Second, I find it hard to accept that some among our good, wonderful and decent people turned soldiers, are capable of doing what human rights groups and journalists tell us they do. Having been to literally every part of Ethiopia and knowing most ethnic groups, I find it hard to believe that there could be beasts among those wonderful people who are capable of raping elderly women the age of their mothers, strangle and burry human beings alive, and burn the villages of poor people. Most of you may remember the days in June 1991 when Mengistu’s government collapsed and nearly half a million soldiers and armed militia were dispersed around the country without any command and control. I have seen them with my own eyes when they beg for food with automatic machineguns hung on their shoulders and round after round of ammunition all over them. Nothing but only that heritage of common decency was between them and the rest of us to stop them from crossing the line. I remember it with pride. That was an “only in Ethiopia” moment. I don’t want to believe that these values and that longstanding fabric of our society and culture have changed in a decade and half. I don’t want to believe that the poison of hate Meles Zenawi sprays in Ethiopia has succeeded to such an extent. So, I only wish the HRW report or the scathing annual reports of the US State Department on Human Rights or the gruesome stories written about the Ogaden on the New York Times are wrong.

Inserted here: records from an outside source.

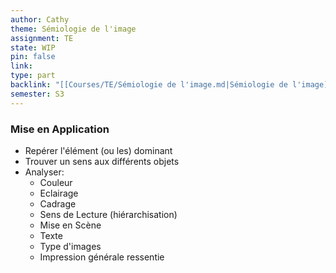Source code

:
```yaml
---
author: Cathy
theme: Sémiologie de l'image
assignment: TE
state: WIP
pin: false
link: 
type: part
backlink: "[[Courses/TE/Sémiologie de l'image.md|Sémiologie de l'image]]"
semester: S3
---
```

### Mise en Application
+ Repérer l'élément (ou les) dominant
+ Trouver un sens aux différents objets
+ Analyser:
	+ Couleur
	+ Eclairage
	+ Cadrage
	+ Sens de Lecture (hiérarchisation)
	+ Mise en Scène
	+ Texte
	+ Type d'images
	+ Impression générale ressentie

The Sadism, the lie and the pile of crap in the report:
Reading this so-called investigation report of the Ethiopian authorities is a torture on two levels. First, a good part of the English is so difficult to understand. Sometimes you need to translate it into Amharic to understand it. The authorities who wrote, read, approved and issued this report seem to have shed any grain of sense of embarassment and shame. For heaven’s sakes, this is a government document that, for whatever it is worth, is expected to be read widely. How difficult is it for a government that hires lobbyists in the US with millions of dollars to hire an editor to at least check basic grammar and spelling? Consider the following I randomly picked as example:
“Its [HRW’s] inclusion of irrelevant and inappropriate satellite imagery seems to have been included to add drama to its media communications”. (Page 5) And this, “HRW, however, merely chose to use the burning of Lasoole as another unjustified accusation against her ENDF”. (Page 24) Or this,“As far as I know there is nobody has been killed in our village” (Page 34)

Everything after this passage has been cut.